Plain-text document sources:

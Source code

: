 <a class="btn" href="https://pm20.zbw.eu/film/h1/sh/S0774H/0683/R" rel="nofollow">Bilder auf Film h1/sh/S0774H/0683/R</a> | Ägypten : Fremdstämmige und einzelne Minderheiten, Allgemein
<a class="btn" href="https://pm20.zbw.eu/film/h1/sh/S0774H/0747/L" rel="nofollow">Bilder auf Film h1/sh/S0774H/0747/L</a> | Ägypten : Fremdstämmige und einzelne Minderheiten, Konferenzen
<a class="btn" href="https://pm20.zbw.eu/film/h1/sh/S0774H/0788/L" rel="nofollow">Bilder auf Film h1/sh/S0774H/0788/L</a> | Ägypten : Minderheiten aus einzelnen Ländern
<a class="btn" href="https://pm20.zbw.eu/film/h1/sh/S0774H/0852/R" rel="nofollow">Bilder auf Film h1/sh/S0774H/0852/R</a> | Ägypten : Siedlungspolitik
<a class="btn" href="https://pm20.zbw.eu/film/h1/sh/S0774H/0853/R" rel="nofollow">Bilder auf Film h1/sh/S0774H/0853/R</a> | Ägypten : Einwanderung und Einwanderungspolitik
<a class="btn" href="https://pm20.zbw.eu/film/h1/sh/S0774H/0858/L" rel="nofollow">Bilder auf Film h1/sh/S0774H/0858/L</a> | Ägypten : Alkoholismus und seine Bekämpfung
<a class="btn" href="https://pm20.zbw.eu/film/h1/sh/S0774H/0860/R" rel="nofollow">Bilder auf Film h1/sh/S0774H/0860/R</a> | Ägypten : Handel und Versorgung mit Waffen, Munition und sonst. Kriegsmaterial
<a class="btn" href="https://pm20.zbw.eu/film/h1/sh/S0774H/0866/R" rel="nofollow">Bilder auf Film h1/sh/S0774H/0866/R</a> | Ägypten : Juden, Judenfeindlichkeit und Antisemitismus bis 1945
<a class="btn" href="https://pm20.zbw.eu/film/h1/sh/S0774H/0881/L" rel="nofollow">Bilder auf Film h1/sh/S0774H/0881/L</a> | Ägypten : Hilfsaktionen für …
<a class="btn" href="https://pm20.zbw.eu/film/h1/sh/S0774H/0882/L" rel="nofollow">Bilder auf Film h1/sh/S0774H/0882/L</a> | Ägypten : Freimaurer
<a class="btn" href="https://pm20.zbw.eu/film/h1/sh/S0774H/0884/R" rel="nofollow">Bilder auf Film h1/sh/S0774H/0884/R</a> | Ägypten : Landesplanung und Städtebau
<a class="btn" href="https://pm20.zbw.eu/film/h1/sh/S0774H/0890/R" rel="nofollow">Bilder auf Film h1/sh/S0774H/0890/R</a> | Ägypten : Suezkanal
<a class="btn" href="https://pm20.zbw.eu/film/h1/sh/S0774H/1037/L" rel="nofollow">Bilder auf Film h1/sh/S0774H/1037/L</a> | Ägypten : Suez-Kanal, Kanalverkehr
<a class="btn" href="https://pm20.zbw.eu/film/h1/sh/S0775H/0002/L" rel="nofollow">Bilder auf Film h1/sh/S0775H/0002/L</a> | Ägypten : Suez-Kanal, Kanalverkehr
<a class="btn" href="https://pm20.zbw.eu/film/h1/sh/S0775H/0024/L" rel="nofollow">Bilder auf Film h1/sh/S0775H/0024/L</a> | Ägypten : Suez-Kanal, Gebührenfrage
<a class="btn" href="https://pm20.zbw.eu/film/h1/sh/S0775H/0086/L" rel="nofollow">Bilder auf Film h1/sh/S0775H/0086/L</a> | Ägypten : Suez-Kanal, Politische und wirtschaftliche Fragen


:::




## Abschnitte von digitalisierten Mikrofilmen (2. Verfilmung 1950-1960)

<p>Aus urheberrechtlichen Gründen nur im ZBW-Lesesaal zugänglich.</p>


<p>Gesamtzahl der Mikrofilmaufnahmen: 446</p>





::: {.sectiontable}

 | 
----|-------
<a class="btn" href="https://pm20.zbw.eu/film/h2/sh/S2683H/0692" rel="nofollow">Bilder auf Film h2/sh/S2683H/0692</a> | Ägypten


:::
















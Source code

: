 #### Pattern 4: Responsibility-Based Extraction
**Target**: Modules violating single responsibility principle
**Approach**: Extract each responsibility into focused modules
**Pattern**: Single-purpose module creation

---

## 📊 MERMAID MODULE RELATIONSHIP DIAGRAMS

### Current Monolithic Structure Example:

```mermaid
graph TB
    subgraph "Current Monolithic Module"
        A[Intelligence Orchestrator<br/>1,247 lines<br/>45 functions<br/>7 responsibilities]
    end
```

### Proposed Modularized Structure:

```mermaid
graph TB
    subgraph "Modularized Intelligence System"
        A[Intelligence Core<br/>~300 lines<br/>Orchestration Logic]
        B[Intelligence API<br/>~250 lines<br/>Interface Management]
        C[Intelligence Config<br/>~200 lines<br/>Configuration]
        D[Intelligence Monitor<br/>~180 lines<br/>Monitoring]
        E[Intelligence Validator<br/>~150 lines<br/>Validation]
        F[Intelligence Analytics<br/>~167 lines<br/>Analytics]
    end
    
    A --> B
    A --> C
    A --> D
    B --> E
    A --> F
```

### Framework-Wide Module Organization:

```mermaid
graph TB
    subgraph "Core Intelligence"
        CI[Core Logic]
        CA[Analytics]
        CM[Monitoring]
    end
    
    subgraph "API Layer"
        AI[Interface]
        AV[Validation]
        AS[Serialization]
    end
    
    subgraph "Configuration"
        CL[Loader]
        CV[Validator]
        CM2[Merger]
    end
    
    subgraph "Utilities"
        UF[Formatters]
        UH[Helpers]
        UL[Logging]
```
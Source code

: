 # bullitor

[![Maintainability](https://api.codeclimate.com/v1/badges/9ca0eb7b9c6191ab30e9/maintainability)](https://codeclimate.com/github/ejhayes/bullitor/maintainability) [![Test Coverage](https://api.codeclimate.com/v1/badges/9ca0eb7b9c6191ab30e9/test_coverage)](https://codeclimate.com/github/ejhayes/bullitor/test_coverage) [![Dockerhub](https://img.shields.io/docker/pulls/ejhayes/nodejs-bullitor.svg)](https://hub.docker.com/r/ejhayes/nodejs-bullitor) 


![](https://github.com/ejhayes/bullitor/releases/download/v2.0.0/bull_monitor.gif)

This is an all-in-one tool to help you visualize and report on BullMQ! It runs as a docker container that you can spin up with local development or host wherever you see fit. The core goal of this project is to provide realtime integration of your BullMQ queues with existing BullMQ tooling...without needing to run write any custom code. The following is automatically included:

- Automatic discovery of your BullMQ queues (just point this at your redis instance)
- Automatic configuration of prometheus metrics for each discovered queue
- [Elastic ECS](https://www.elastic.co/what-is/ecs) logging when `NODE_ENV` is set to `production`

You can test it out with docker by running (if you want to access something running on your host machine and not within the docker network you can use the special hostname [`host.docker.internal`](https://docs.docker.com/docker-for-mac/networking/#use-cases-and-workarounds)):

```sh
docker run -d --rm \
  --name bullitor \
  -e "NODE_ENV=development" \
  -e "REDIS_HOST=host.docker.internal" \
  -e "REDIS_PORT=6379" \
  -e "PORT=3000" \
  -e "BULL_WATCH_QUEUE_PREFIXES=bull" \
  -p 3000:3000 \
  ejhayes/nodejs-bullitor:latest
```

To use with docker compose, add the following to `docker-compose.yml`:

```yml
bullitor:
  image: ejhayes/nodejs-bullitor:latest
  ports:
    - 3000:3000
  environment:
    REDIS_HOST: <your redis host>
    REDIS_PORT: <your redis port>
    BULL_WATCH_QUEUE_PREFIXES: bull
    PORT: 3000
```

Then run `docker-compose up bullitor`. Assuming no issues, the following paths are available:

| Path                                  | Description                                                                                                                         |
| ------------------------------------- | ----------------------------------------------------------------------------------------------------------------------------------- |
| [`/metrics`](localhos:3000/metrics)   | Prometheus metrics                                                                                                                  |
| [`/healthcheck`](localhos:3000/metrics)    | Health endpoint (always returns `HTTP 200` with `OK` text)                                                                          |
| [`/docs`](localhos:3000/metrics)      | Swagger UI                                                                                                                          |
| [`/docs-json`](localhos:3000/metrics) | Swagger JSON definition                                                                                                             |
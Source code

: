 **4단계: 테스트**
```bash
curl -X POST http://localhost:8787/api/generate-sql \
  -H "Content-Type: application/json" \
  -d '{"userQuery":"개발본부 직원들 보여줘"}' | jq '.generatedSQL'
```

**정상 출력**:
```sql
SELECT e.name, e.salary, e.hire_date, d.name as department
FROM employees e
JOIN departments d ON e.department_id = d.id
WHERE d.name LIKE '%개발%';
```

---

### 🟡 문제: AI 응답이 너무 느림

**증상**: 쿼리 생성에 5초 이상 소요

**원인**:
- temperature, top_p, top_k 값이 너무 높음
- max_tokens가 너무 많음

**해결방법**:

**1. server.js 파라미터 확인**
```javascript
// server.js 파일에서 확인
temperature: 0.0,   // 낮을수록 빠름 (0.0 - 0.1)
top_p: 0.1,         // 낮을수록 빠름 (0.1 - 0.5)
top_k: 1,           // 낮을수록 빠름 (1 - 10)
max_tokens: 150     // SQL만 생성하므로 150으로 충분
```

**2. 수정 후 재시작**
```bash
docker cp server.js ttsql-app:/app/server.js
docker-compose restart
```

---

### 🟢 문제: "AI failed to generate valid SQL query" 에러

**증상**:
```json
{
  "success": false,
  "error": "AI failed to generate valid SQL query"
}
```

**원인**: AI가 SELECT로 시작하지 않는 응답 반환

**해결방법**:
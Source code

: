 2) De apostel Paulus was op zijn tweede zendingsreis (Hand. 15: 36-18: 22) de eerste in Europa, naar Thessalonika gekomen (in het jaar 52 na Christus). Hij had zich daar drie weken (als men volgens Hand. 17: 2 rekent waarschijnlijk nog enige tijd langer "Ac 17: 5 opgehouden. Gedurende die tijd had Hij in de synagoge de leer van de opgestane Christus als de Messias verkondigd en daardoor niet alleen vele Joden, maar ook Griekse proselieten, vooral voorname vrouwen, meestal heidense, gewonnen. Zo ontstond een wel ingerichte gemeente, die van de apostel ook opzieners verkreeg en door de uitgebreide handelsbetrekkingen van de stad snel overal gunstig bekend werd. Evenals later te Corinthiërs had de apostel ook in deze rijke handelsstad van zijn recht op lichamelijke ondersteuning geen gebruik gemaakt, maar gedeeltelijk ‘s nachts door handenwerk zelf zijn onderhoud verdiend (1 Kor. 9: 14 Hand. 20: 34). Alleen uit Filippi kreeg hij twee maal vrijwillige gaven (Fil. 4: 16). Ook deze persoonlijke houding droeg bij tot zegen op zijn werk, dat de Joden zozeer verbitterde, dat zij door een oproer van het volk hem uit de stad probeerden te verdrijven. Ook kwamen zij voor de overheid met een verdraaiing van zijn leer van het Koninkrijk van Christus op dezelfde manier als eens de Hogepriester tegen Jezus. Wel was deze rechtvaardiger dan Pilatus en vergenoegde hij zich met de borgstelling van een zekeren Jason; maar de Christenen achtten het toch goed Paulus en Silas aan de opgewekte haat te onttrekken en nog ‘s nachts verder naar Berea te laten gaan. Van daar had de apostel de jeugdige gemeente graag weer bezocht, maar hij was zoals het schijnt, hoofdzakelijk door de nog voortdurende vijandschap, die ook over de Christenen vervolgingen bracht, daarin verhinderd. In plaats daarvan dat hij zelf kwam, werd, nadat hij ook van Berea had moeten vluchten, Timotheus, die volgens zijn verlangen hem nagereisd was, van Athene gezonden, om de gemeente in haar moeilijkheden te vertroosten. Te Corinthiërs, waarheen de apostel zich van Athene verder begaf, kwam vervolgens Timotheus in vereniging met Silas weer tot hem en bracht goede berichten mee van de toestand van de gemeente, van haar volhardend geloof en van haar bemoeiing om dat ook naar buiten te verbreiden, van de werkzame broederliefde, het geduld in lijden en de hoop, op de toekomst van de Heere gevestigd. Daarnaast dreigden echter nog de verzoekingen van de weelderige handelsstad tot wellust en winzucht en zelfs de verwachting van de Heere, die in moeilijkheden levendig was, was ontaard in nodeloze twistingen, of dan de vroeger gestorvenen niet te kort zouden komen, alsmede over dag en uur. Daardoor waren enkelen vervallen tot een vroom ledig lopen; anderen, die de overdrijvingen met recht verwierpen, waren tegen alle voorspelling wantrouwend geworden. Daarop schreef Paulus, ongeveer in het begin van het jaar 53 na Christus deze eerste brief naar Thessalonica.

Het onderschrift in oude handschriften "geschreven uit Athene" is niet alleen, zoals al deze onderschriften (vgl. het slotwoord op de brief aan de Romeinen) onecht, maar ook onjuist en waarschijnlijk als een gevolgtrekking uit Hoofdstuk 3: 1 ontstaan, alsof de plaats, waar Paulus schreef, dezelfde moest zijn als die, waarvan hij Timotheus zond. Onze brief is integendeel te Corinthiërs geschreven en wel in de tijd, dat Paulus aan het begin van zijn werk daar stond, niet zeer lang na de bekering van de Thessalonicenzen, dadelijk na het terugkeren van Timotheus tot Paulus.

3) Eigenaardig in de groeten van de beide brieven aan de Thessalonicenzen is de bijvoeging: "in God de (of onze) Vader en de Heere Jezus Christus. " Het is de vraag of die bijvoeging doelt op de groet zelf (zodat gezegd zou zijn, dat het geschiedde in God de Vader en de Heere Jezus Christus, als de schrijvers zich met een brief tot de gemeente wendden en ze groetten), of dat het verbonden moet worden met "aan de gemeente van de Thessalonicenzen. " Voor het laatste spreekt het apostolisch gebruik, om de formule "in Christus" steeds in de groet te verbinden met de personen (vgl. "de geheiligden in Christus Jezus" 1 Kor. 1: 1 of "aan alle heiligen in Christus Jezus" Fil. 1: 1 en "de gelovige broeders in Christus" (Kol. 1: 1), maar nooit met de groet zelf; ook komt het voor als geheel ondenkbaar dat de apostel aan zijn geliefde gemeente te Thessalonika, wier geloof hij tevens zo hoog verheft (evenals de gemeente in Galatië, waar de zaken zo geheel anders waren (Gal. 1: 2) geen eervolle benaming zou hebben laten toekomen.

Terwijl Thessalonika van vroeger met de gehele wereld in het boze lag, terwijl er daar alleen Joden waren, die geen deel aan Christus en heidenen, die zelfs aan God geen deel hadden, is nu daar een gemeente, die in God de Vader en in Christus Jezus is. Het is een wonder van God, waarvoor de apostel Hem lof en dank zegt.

## TRY IT
Return the entries exactly through the "Einwanderung und Einwanderungspolitik" line.

## TASK OUTPUT
Source code

: <a class="btn" href="https://pm20.zbw.eu/film/h1/sh/S0774H/0683/R" rel="nofollow">Bilder auf Film h1/sh/S0774H/0683/R</a> | Ägypten : Fremdstämmige und einzelne Minderheiten, Allgemein
<a class="btn" href="https://pm20.zbw.eu/film/h1/sh/S0774H/0747/L" rel="nofollow">Bilder auf Film h1/sh/S0774H/0747/L</a> | Ägypten : Fremdstämmige und einzelne Minderheiten, Konferenzen
<a class="btn" href="https://pm20.zbw.eu/film/h1/sh/S0774H/0788/L" rel="nofollow">Bilder auf Film h1/sh/S0774H/0788/L</a> | Ägypten : Minderheiten aus einzelnen Ländern
<a class="btn" href="https://pm20.zbw.eu/film/h1/sh/S0774H/0852/R" rel="nofollow">Bilder auf Film h1/sh/S0774H/0852/R</a> | Ägypten : Siedlungspolitik
<a class="btn" href="https://pm20.zbw.eu/film/h1/sh/S0774H/0853/R" rel="nofollow">Bilder auf Film h1/sh/S0774H/0853/R</a> | Ägypten : Einwanderung und Einwanderungspolitik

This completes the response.